**WORK TASK:**
Reproduce exactly, and solely, the lines running from the top of the data below through the line with "- Load new data into PostgreSQL.", both inclusive. Omit pictures.

(Records from a dataset)
════════════════════
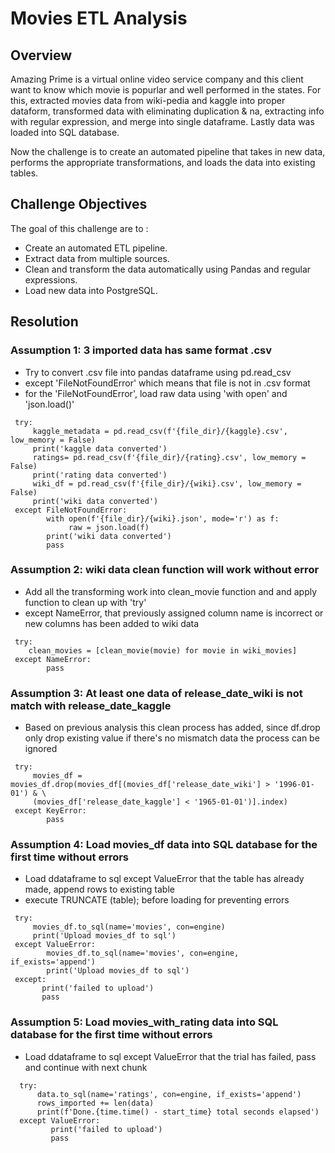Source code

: # Movies ETL Analysis

## Overview

Amazing Prime is a virtual online video service company and this client want to know which movie is popurlar and well performed in the states. For this, extracted movies data from wiki-pedia and kaggle into proper dataform, transformed data with eliminating duplication & na, extracting info with regular expression, and merge into single dataframe. Lastly data was loaded into SQL database. 

Now the challenge is to create an automated pipeline that takes in new data, performs the appropriate transformations, and loads the data into existing tables.

## Challenge Objectives
The goal of this challenge are to :
- Create an automated ETL pipeline.
- Extract data from multiple sources.
- Clean and transform the data automatically using Pandas and regular expressions.
- Load new data into PostgreSQL.

## Resolution 

### Assumption 1: 3 imported data has same format .csv
- Try to convert .csv file into pandas dataframe using pd.read_csv 
- except 'FileNotFoundError' which means that file is not in .csv format 
- for the 'FileNotFoundError', load raw data using 'with open' and 'json.load()'
```   
 try:
     kaggle_metadata = pd.read_csv(f'{file_dir}/{kaggle}.csv', low_memory = False) 
     print('kaggle data converted')
     ratings= pd.read_csv(f'{file_dir}/{rating}.csv', low_memory = False)       
     print('rating data converted')
     wiki_df = pd.read_csv(f'{file_dir}/{wiki}.csv', low_memory = False)   
     print('wiki data converted')
 except FileNotFoundError:    
        with open(f'{file_dir}/{wiki}.json', mode='r') as f:
             raw = json.load(f)
        print('wiki data converted')
        pass
```

### Assumption 2: wiki data clean function will work without error 
- Add all the transforming work into clean_movie function and and apply function to clean up with 'try' 
- except NameError, that previously assigned column name is incorrect or new columns has been added to wiki data 
```
 try:
    clean_movies = [clean_movie(movie) for movie in wiki_movies]
 except NameError:
        pass
```
### Assumption 3: At least one data of release_date_wiki is not match with release_date_kaggle  
- Based on previous analysis this clean process has added, since df.drop only drop existing value if there's no mismatch data the process can be ignored
```
 try:
     movies_df = movies_df.drop(movies_df[(movies_df['release_date_wiki'] > '1996-01-01') & \
     (movies_df['release_date_kaggle'] < '1965-01-01')].index)
 except KeyError:
        pass 
```
### Assumption 4: Load movies_df data into SQL database for the first time without errors
- Load ddataframe to sql except ValueError that the table has already made, append rows to existing table 
- execute TRUNCATE (table); before loading for preventing errors
```
 try: 
     movies_df.to_sql(name='movies', con=engine)
     print('Upload movies_df to sql')
 except ValueError: 
        movies_df.to_sql(name='movies', con=engine, if_exists='append')
        print('Upload movies_df to sql')
 except:   
       print('failed to upload') 
       pass   
```
### Assumption 5: Load movies_with_rating data into SQL database for the first time without errors
- Load ddataframe to sql except ValueError that the trial has failed, pass and continue with next chunk
```
  try: 
      data.to_sql(name='ratings', con=engine, if_exists='append')
      rows_imported += len(data)
      print(f'Done.{time.time() - start_time} total seconds elapsed')
  except ValueError:
         print('failed to upload') 
         pass 
```
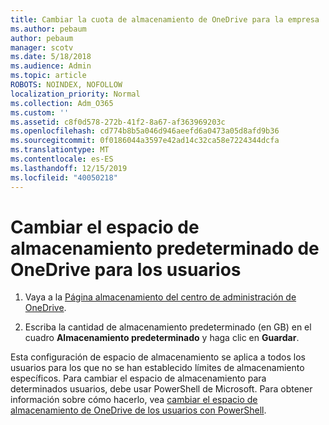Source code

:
 ```yaml
---
title: Cambiar la cuota de almacenamiento de OneDrive para la empresa
ms.author: pebaum
author: pebaum
manager: scotv
ms.date: 5/18/2018
ms.audience: Admin
ms.topic: article
ROBOTS: NOINDEX, NOFOLLOW
localization_priority: Normal
ms.collection: Adm_O365
ms.custom: ''
ms.assetid: c8f0d578-272b-41f2-8a67-af363969203c
ms.openlocfilehash: cd774b8b5a046d946aeefd6a0473a05d8afd9b36
ms.sourcegitcommit: 0f0186044a3597e42ad14c32ca58e7224344dcfa
ms.translationtype: MT
ms.contentlocale: es-ES
ms.lasthandoff: 12/15/2019
ms.locfileid: "40050218"
---
```

# <a name="change-the-default-onedrive-storage-space-for-your-users"></a>Cambiar el espacio de almacenamiento predeterminado de OneDrive para los usuarios

1. Vaya a la [Página almacenamiento del centro de administración de OneDrive](https://admin.onedrive.com/?v=StorageSettings).
    
2. Escriba la cantidad de almacenamiento predeterminado (en GB) en el cuadro **Almacenamiento predeterminado** y haga clic en **Guardar**.
    
Esta configuración de espacio de almacenamiento se aplica a todos los usuarios para los que no se han establecido límites de almacenamiento específicos. Para cambiar el espacio de almacenamiento para determinados usuarios, debe usar PowerShell de Microsoft. Para obtener información sobre cómo hacerlo, vea [cambiar el espacio de almacenamiento de OneDrive de los usuarios con PowerShell](https://go.microsoft.com/fwlink/?linkid=866402).
  

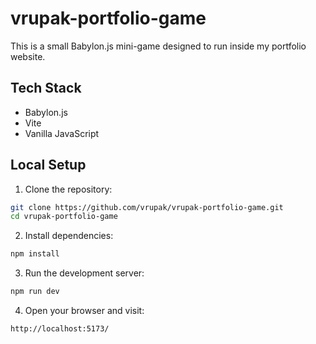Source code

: # vrupak-portfolio-game

This is a small Babylon.js mini-game designed to run inside my portfolio website.

## Tech Stack
- Babylon.js
- Vite
- Vanilla JavaScript

## Local Setup

1. Clone the repository:
```bash
git clone https://github.com/vrupak/vrupak-portfolio-game.git
cd vrupak-portfolio-game
```

2. Install dependencies:
```bash
npm install
```

3. Run the development server:
```bash
npm run dev
```

4. Open your browser and visit:
```
http://localhost:5173/
```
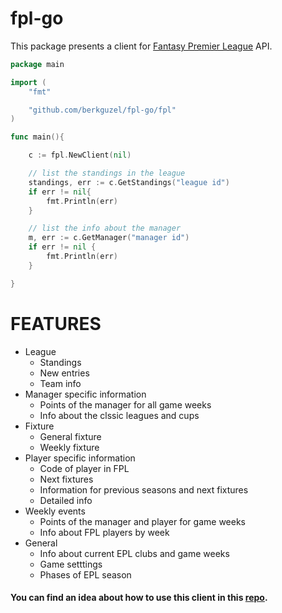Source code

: # fpl-go

This package presents a client for [Fantasy Premier League](https://fantasy.premierleague.com/) API.


```go
package main

import (
	"fmt"

	"github.com/berkguzel/fpl-go/fpl"
)

func main(){

	c := fpl.NewClient(nil)

	// list the standings in the league
	standings, err := c.GetStandings("league id")
	if err != nil{
		fmt.Println(err)
	}

	// list the info about the manager
	m, err := c.GetManager("manager id")
	if err != nil {
		fmt.Println(err)
	}

}


```



# FEATURES
- League
    - Standings
    - New entries
    - Team info
- Manager specific information
    - Points of the manager for all game weeks
    - Info about the clssic leagues and cups
- Fixture
    - General fixture
    - Weekly fixture
- Player specific information
	- Code of player in FPL
	- Next fixtures
	- Information for previous seasons and next fixtures
	- Detailed info 
- Weekly events
    - Points of the manager and player for game weeks
    - Info about FPL players by week
- General
    - Info about current EPL clubs and game weeks
    - Game setttings
    - Phases of EPL season
  


#### You can find an idea about how to use this client in this [repo](https://github.com/berkguzel/fpl-discord-bot).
════════════════════
**WRITTEN SOLUTION:**
Source code

: # Movies ETL Analysis

## Overview

Amazing Prime is a virtual online video service company and this client want to know which movie is popurlar and well performed in the states. For this, extracted movies data from wiki-pedia and kaggle into proper dataform, transformed data with eliminating duplication & na, extracting info with regular expression, and merge into single dataframe. Lastly data was loaded into SQL database. 

Now the challenge is to create an automated pipeline that takes in new data, performs the appropriate transformations, and loads the data into existing tables.

## Challenge Objectives
The goal of this challenge are to :
- Create an automated ETL pipeline.
- Extract data from multiple sources.
- Clean and transform the data automatically using Pandas and regular expressions.
- Load new data into PostgreSQL.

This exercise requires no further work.